Before Haven could lift his head independently, Max was propping bottles

up to feed him so that he could use 2 hands for whatever he was doing

on his cell phone.

Obviously, when Haven was younger,

he was more at risk of harm

because he was unable to speak

in a way that others could understand.

Since we human adults have finally begun to understand Haven's language,

I've noticed that Max still acts

careless and ignorant, etc.

but what happens, or doesn't happen, seems to be less shocking

as far as the potential for harm to Haven goes. 

For example:

since Haven can hold his own cups,

Max no longer leaves him helpless

in a reclined position

with a bottle propped up and pointed down

into Haven's mouth, where

if he doesn't gulp down the non-stop

flow of liquid quickly enough,

Haven faces the consequence of choking 

and the experience of drowning
until Max notices and removes the bottle

from his helpless, choking and drowning son's mouth

and when Haven is done

choking and drowning and coughing,

Max puts him back down

and props the bottle back up,

that way Max can use two hands

while he does very important things on his cell phone.

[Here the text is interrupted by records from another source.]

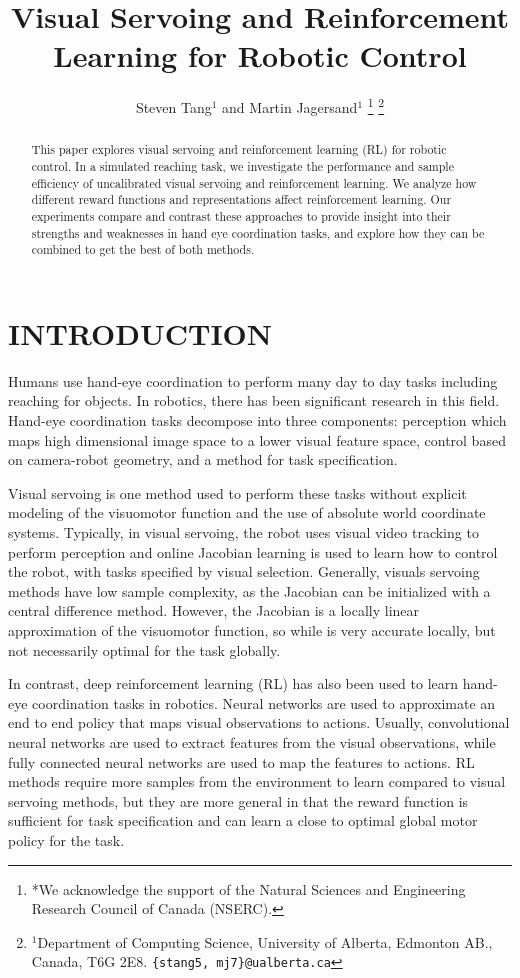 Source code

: \documentclass[letterpaper, 10 pt, conference]{ieeeconf}  %
\title{\LARGE \bf
Visual Servoing and Reinforcement Learning for Robotic Control
}
\author{Steven Tang$^{1}$ and Martin Jagersand$^{1}$%
\thanks{*We acknowledge the support of the Natural Sciences and Engineering Research
Council of Canada (NSERC).}%
\thanks{$^{1}$Department of Computing Science, University of Alberta, Edmonton
    AB., Canada, T6G 2E8. {\tt\small \{stang5, mj7\}@ualberta.ca}}%
}
\begin{document}
\maketitle
\thispagestyle{empty}
\pagestyle{empty}


\begin{abstract}
    This paper explores visual servoing and reinforcement learning (RL) for
    robotic control. In a simulated reaching task, we investigate the
    performance and sample efficiency of uncalibrated visual servoing and
    reinforcement learning. We analyze how different reward functions and
    representations affect reinforcement learning. Our experiments compare and
    contrast these approaches to provide insight into their strengths and
    weaknesses in hand eye coordination tasks, and explore how they can be
    combined to get the best of both methods.
\end{abstract}


\section{INTRODUCTION}

Humans use hand-eye coordination to perform many day to day tasks including
reaching for objects. In robotics, there has been significant research in this
field. Hand-eye coordination tasks decompose into three components: perception
which maps high dimensional image space to a lower visual feature space,
control based on camera-robot geometry, and a method for task specification.

Visual servoing is one method used to perform these tasks without explicit
modeling of the visuomotor function and the use of absolute world
coordinate systems. Typically, in visual servoing, the robot uses visual video
tracking to perform perception and online Jacobian learning is used to learn how
to control the robot, with tasks specified by visual selection.
\cite{Jagersand1995} Generally, visuals servoing methods have low sample
complexity, as the Jacobian can be initialized with a central difference method.
However, the Jacobian is a locally linear approximation of the visuomotor
function, so while is very accurate locally, but not necessarily optimal for
the task globally.

In contrast, deep reinforcement learning (RL) has also been used to learn
hand-eye coordination tasks in robotics. \cite{Levine15} Neural networks are
used to approximate an end to end policy that maps visual observations to
actions. Usually, convolutional neural networks are used to extract features
from the visual observations, while fully connected neural networks are used to
map the features to actions. RL methods require more samples from the
environment to learn compared to visual servoing methods, but they are more
general in that the reward function is sufficient for task specification and can
learn a close to optimal global motor policy for the task.
\end{document}
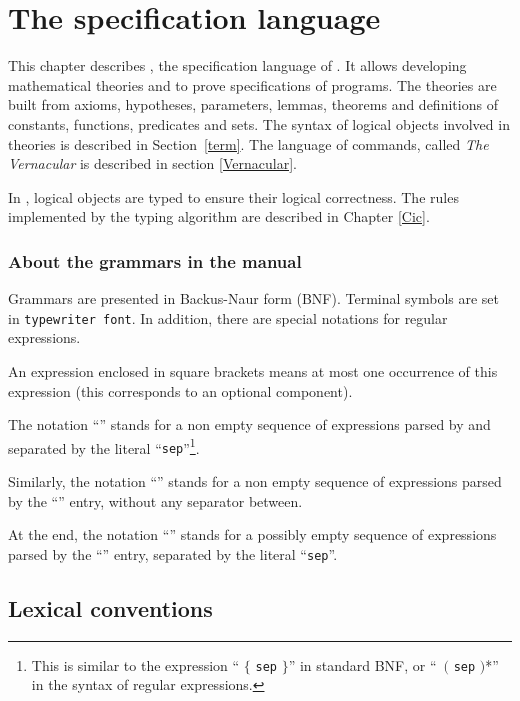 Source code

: \chapter{The \gallina{} specification language
\label{Gallina}}
\label{BNF-syntax} %

This chapter describes \gallina, the specification language of {\Coq}.
It allows developing mathematical theories and to prove specifications
of programs.  The theories are built from axioms, hypotheses,
parameters, lemmas, theorems and definitions of constants, functions,
predicates and sets. The syntax of logical objects involved in
theories is described in Section~\ref{term}. The language of
commands, called {\em The Vernacular} is described in section
\ref{Vernacular}.

In {\Coq}, logical objects are typed to ensure their logical
correctness. The rules implemented by the typing algorithm are described in
Chapter \ref{Cic}.

\subsection*{About the grammars in the manual
}

Grammars are presented in Backus-Naur form (BNF). Terminal symbols are
set in {\tt typewriter font}.  In addition, there are special
notations for regular expressions.

An expression enclosed in square brackets \zeroone{\ldots} means at
most one occurrence of this expression (this corresponds to an
optional component).

The notation ``'' stands for a non empty
sequence of expressions parsed by {\entry} and
separated by the literal ``{\tt sep}''\footnote{This is similar to the
expression ``{\entry} $\{$ {\tt sep} {\entry} $\}$'' in
standard BNF, or ``{\entry}~{$($} {\tt sep} {\entry} {$)$*}'' in
the syntax of regular expressions.}.

Similarly, the notation ``\nelist{\entry}{}'' stands for a non
empty sequence of expressions parsed by the ``{\entry}'' entry,
without any separator between.

At the end, the notation ``'' stands for a
possibly empty sequence of expressions parsed by the ``{\entry}'' entry,
separated by the literal ``{\tt sep}''.

\section{Lexical conventions
\label{lexical}}


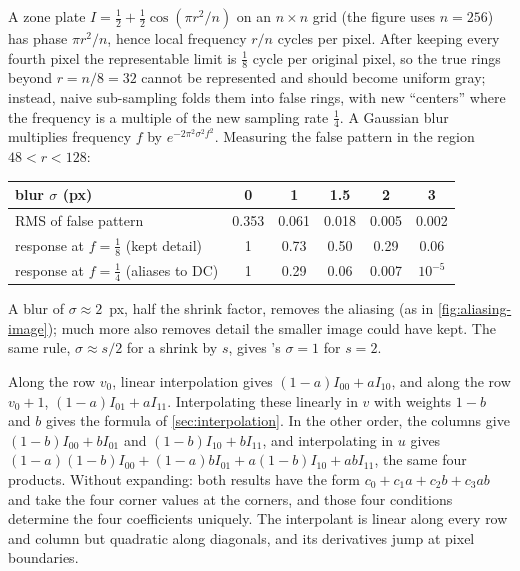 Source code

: \begin{solutions}
  \item A zone plate $I = \tfrac12 + \tfrac12\cos(\pi r^2/n)$ on an $n\times n$ grid (the figure uses $n = 256$) has phase $\pi r^2/n$, hence local frequency $r/n$ cycles per pixel. After
        keeping every fourth pixel the representable limit is $\tfrac18$ cycle per original pixel, so the true rings beyond $r = n/8 = 32$ cannot be represented
        and should become uniform gray; instead, naive sub-sampling folds them into false rings, with new ``centers'' where the frequency is a multiple of the
        new sampling rate $\tfrac14$. A Gaussian blur multiplies frequency $f$ by $e^{-2\pi^2\sigma^2f^2}$. Measuring the false pattern in the region $48 < r < 128$:
        \begin{center}\small
        \begin{tabular}{@{}l c c c c c@{}}
        \toprule
        blur $\sigma$ (px) & 0 & 1 & 1.5 & 2 & 3 \\
        \midrule
        RMS of false pattern & 0.353 & 0.061 & 0.018 & 0.005 & 0.002 \\
        response at $f = \tfrac18$ (kept detail) & 1 & 0.73 & 0.50 & 0.29 & 0.06 \\
        response at $f = \tfrac14$ (aliases to DC) & 1 & 0.29 & 0.06 & 0.007 & $10^{-5}$ \\
        \bottomrule
        \end{tabular}
        \end{center}
        A blur of $\sigma \approx 2$~px, half the shrink factor, removes the aliasing (as in \cref{fig:aliasing-image}); much more also removes detail the smaller image could
        have kept. The same rule, $\sigma \approx s/2$ for a shrink by $s$, gives 's $\sigma = 1$ for $s = 2$.

  \item Along the row $v_0$, linear interpolation gives $(1 - a)I_{00} + aI_{10}$, and along the row $v_0 + 1$, $(1 - a)I_{01} + aI_{11}$. Interpolating these linearly in $v$ with
        weights $1 - b$ and $b$ gives the formula of \cref{sec:interpolation}. In the other order, the columns give $(1 - b)I_{00} + bI_{01}$ and $(1 - b)I_{10} + bI_{11}$, and
        interpolating in $u$ gives $(1 - a)(1 - b)I_{00} + (1 - a)bI_{01} + a(1 - b)I_{10} + abI_{11}$, the same four products. Without expanding: both results have the form
        $c_0 + c_1a + c_2b + c_3ab$ and take the four corner values at the corners, and those four conditions determine the four coefficients uniquely. The
        interpolant is linear along every row and column but quadratic along diagonals, and its derivatives jump at pixel boundaries.


\end{solutions}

I know this regularly happened,  even though I wasn't allowed

to be in young Haven's life for a large part of his first year here.

(It was Max's punishment of me for not having sex with him.)

I know this because when I did see Haven, and when I held

him to feed him, instead of being relaxed and comforted,

he tensed up, his face cringing, his hands and feet balled up

and brought in close to his body

He panicked and took down the liquid as quickly as he could.

I had to soothe him and coax him to calm

to relax and assure him over and over that he was safe

I wasn't going to let him drown

I would hold him and watch over him fondly while

he filled his hungry baby tummy

I wasn't going to be on a phone

or looking at any screen

or any thing but him.

This is just one unthinkable example of how Haven has been

treated by Max behind closed doors, and it's entirely true. 

There are other examples as well.  That's enough for now, though.  

​

Max leaves Haven alone with other incapable creatures

     *Click heading for pics*  Need to Add More pictures

       

The last time I spent a sizeable number of hours

away from Haven by my own choice was on

December 23. 

​

I went to my apartment. 

I hadn't been there in almost 2 months.

I had my own place ($1,200/month rent),

even though I spent most of my time with Haven

at Max's Section 8-leased apartment ($15/month rent).

 

While I was there, Max changed the lock on his front door

& put all my personal belongings, including things I'd given Haven,

outside in the winter weather.

​

He recruited his drug dealer, Gretchen Green,

to be physically present at the apartment while Max

left to meet someone for a "date."  Max never returned that night

Texts and calls to him from myself and his drug dealer, Gretchen Green, weren't responded to.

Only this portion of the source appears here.